La pitié, c’est quand Dieu emprunte nos yeux. Et quand Dieu intervient, il nous saisit. Lorsque saisis par la pitié, nous contemplons en vérité cette pauvreté, la mienne, la sienne et celle du monde agglutinées. Une pauvreté vraie, tachetées de plaies, tendre et translucide de péchés, elle a l’éclat de l’Eden et la gêne de l’impuissance. Dans le dénuement et la souffrance de notre humanité blessée, la pitié est soif de bonté et dissolvant de la honte. Au creux de certaines expériences de souillures, j’avais terriblement besoin d’un baptême, d’être lavée à grande eau. Au creux de la souffrance souillonne, j’ai ressenti un besoin d’amour qui devait venir d’ailleurs, quelque part au-delà de la bienveillance et de l’empathie, au-delà de la compassion et de la sympathie, même celles de l’humanité toute entière. C’est déraisonnable et c’est ainsi. Contrairement à la compassion, la pitié n’égalise pas la relation, elle la singularise et l’universalise, elle appartient au trop et au déficit. La pitié ne pousse pas à soulager mais à faire vérité, elle n’est pas un problème d’action, elle est passion. La pitié permet d’affleurer la miséricorde de Dieu qui irrigue nos entrailles, ce que le grec ancien désignait comme le cœur profond.

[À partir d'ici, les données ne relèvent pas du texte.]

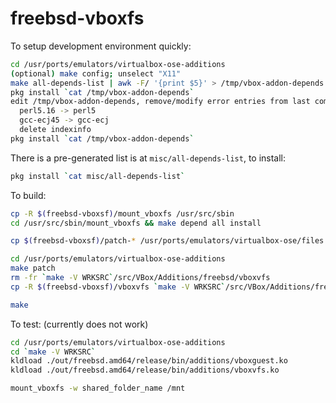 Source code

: freebsd-vboxfs
==============

To setup development environment quickly:
```sh
cd /usr/ports/emulators/virtualbox-ose-additions
(optional) make config; unselect "X11"
make all-depends-list | awk -F/ '{print $5}' > /tmp/vbox-addon-depends
pkg install `cat /tmp/vbox-addon-depends`
edit /tmp/vbox-addon-depends, remove/modify error entries from last command:
  perl5.16 -> perl5
  gcc-ecj45 -> gcc-ecj
  delete indexinfo
pkg install `cat /tmp/vbox-addon-depends`
```

There is a pre-generated list is at `misc/all-depends-list`, to install:
```sh
pkg install `cat misc/all-depends-list`
```

To build:

```sh
cp -R $(freebsd-vboxsf)/mount_vboxfs /usr/src/sbin
cd /usr/src/sbin/mount_vboxfs && make depend all install

cp $(freebsd-vboxsf)/patch-* /usr/ports/emulators/virtualbox-ose/files

cd /usr/ports/emulators/virtualbox-ose-additions
make patch
rm -fr `make -V WRKSRC`/src/VBox/Additions/freebsd/vboxvfs
cp -R $(freebsd-vboxsf)/vboxvfs `make -V WRKSRC`/src/VBox/Additions/freebsd

make
```

To test: (currently does not work)
```sh
cd /usr/ports/emulators/virtualbox-ose-additions
cd `make -V WRKSRC`
kldload ./out/freebsd.amd64/release/bin/additions/vboxguest.ko
kldload ./out/freebsd.amd64/release/bin/additions/vboxvfs.ko

mount_vboxfs -w shared_folder_name /mnt
```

Le Christ a épousé la condition humaine sans s’y réduire, il avait les viscères d’un homme et les yeux de Dieu. Remué en ses entrailles, c’est un regard de pitié qu’il a posé sur les foules, blessé en son humanité, c’est un regard d’amour qu’il a posé sur la Croix. Ô Christ, prends pitié de nous, de nos croix et de nos souillures. Maintenant, la Parole glisse mieux, le souffle passe. On entre dans l’acte pénitentiel comme dans une respiration, les yeux grands ouverts sur notre misère, les bras grands ouverts vers Son pardon.